Why does a religion, the Church of Jesus Christ of Latter-day Saints, need to build a shopping mall in the heart of Salt Lake City, operate a large insurance company, run a 228,000-acre cattle ranch in Nebraska, grow timber on 650,000 acres of land in Florida, and all the while sock away a cool $100 billion from these and countless other for-profit businesses? Is accumulating wealth the role of religion?

One hundred billion dollars is difficult to comprehend. It’s the numeral one plus 11 zeros. If there were such a thing as a $1 million bill, it would take 100,000 of them to make $100 billion.

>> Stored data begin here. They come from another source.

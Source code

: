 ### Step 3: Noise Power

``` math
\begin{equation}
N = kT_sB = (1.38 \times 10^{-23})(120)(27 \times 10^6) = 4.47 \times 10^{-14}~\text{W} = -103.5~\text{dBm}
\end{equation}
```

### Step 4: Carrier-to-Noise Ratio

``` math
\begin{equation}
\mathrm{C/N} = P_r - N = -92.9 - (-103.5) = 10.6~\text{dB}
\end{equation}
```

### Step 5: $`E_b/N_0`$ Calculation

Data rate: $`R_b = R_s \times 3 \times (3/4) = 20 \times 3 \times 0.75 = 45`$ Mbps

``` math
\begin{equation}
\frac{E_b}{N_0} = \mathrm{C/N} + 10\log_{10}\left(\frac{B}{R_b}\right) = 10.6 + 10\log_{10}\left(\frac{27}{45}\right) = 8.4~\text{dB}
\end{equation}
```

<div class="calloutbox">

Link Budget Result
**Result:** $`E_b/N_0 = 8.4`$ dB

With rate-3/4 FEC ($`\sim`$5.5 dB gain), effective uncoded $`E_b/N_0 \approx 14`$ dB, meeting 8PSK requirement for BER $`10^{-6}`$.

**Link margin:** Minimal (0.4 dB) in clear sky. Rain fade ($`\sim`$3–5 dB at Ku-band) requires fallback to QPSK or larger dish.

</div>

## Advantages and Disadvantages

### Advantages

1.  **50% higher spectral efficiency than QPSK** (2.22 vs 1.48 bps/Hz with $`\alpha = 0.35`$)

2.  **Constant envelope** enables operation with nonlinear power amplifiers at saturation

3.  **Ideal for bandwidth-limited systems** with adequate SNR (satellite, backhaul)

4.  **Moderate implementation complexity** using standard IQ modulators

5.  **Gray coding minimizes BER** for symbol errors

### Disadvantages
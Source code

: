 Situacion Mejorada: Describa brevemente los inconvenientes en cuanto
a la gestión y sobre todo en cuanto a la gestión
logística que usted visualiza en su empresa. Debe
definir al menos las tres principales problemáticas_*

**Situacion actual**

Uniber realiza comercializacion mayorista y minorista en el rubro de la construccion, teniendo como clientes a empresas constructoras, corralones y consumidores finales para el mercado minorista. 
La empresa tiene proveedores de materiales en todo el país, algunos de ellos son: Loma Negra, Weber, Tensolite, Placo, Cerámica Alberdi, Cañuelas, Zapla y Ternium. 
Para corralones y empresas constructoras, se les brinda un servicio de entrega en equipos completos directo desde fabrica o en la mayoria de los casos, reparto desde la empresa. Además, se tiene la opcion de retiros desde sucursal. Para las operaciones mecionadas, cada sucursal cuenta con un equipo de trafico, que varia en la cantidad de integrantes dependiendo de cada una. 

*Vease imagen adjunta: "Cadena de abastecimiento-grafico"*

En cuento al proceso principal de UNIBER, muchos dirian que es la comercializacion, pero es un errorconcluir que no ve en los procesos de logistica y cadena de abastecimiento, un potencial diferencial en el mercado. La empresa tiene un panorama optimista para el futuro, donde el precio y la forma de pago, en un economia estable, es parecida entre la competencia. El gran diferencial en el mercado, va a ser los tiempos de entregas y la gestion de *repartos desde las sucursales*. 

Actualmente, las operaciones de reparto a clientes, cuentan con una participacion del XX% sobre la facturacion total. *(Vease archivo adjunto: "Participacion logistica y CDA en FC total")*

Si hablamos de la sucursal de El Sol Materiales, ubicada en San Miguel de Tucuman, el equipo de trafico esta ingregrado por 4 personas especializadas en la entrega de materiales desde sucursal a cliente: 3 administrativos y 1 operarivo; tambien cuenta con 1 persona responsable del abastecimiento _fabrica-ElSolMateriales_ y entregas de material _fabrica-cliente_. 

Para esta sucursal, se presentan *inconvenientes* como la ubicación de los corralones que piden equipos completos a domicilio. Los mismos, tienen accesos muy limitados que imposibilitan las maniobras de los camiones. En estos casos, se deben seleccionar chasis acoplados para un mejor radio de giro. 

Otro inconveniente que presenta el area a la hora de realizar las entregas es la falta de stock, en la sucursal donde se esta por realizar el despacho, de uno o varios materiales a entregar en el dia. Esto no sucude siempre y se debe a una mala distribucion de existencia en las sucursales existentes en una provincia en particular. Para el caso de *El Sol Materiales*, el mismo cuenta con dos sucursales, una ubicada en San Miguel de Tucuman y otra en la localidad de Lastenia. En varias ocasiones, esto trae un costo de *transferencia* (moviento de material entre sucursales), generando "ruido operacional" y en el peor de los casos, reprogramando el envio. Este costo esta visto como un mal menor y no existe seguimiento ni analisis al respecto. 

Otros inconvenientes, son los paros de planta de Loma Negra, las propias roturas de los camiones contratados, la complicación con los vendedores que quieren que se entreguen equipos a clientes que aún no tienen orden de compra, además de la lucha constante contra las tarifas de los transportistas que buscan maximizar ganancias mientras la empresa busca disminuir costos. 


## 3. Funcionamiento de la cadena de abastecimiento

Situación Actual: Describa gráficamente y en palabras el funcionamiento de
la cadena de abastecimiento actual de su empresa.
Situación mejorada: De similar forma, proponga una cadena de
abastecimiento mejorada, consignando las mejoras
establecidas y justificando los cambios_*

The LDS Church reports that it makes charitable donations of $1 billion annually (Tribune, Feb. 8); not so generous, it seems, considering that $100 billion earning interest at an easily obtainable 2 or 3% would generate $2 or $3 billion annually. (It is worth noting that church members are asked to contribute 10% of their income to the church as a condition, among other things, of participation in its temple rituals.)

Imagine what the church could accomplish were it to commit to use just the interest from its $100 billion reserve for humanitarian causes. It would mean $2 or $3 billion instead of $1 billion annually for, say, disaster relief, housing the homeless, and feeding the starving; and the principal would remain intact.

Why the church feels it needs a nest egg of $100 billion, when there is so much suffering on our planet, is a mystery to me, but, whatever the reason, I doubt it has much to do with the teachings of Jesus Christ.